Women using an intrauterine device (IUD) for birth control must have the device removed before treatment.

You may not be a candidate for GYNECARE THERMACHOICE® if you are pregnant or plan on becoming pregnant, if you’ve had a prior classical Caesarean section, or if you’ve had malignant (cancerous) tissue in this area of the body before. Again, a doctor can help you make the best treatment choice for you.

What to Expect:
Under local anesthesia, the doctor inserts a small silicone balloon into your uterus. The balloon is filled with fluid and then heated to treat the lining of your uterus. No incision is required. You may feel a slight warmth or pressure during the treatment time, which is 8 minutes; the entire appointment usually lasts approximately 30 minutes.

In most cases, patients can resume their normal activities the next day.

What happens after the procedure?
The first postoperative check-up usually occurs within 7 to 10 days after the procedure, and your doctor may determine that sexual activity can resume after that check-up. Your first few periods after the procedure may continue to be heavy, with improvement thereafter. Some women experience a pinkish watery discharge that usually lasts about 2 weeks, but may last up to one month.

What are the risks with GYNECARE THERMACHOICE®?
All medical procedures present risks, so talk to a doctor about whether GYNECARE THERMACHOICE® is right for you..

As with all procedures of its type, GYNECARE THERMACHOICE® poses a risk of injury to the uterus and surrounding tissues. Most common side effects include discharge, cramping, nausea, and vomiting.

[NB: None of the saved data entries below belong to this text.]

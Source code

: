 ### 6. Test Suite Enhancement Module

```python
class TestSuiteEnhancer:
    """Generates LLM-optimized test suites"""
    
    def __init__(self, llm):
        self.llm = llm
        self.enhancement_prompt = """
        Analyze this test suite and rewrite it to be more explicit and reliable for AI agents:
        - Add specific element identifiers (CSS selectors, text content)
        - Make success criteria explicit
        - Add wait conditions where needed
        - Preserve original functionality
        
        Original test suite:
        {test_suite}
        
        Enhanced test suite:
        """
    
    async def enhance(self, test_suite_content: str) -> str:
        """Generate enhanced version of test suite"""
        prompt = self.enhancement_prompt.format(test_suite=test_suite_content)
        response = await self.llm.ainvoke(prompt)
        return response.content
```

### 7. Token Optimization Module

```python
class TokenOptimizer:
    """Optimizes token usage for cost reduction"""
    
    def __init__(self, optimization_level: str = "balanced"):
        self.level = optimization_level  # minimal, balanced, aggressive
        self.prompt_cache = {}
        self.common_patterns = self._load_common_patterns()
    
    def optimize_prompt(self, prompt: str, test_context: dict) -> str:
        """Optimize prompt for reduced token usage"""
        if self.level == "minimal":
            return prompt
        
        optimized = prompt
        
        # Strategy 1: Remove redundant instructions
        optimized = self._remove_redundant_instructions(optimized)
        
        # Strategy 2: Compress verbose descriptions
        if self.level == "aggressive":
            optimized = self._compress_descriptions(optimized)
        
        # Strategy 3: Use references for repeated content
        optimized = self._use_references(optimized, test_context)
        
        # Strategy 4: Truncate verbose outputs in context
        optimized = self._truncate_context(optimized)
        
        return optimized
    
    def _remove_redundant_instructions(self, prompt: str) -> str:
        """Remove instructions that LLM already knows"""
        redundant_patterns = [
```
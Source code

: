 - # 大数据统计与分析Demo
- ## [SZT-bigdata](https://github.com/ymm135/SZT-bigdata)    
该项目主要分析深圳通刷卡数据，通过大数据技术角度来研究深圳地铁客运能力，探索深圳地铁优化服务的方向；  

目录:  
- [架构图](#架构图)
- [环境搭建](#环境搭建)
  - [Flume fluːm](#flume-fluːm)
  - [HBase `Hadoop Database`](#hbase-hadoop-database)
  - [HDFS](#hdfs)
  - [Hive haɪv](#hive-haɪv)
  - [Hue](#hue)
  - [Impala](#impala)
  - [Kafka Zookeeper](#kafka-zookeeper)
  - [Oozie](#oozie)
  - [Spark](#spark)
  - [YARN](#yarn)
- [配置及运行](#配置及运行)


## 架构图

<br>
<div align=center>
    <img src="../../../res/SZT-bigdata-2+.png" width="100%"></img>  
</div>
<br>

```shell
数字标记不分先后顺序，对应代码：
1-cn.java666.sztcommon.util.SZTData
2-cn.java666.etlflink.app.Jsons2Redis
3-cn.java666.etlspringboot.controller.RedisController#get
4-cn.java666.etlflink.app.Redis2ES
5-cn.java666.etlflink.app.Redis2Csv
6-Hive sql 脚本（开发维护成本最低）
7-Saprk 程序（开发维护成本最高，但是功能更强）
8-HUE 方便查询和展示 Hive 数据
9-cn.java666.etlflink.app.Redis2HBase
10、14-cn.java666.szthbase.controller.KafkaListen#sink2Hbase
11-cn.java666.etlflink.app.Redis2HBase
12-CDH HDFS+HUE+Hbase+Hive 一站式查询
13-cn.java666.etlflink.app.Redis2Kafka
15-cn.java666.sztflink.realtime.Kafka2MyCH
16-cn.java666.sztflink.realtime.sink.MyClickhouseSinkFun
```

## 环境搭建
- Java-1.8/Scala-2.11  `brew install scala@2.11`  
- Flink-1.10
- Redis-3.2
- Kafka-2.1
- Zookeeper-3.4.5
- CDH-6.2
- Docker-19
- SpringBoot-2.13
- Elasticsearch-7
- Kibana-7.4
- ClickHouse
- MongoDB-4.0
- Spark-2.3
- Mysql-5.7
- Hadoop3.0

Global endometrial ablation procedures, including GYNECARE THERMACHOICE® Uterine Balloon Therapy System, are intended for pre-menopausal women with heavy bleeding due to benign causes who do not wish to become pregnant in the future. It is not appropriate for a patient who is pregnant or wants to become pregnant in the future. Becoming pregnant after this procedure can be dangerous for both the mother and the fetus.

Pregnancy after ablation is unlikely. However, pregnancies following ablation can be dangerous for both the mother and fetus. Therefore, after treatment you will need to continue to use a birth control method that is appropriate for you. There are several options available for birth control. You should discuss these options with your doctor.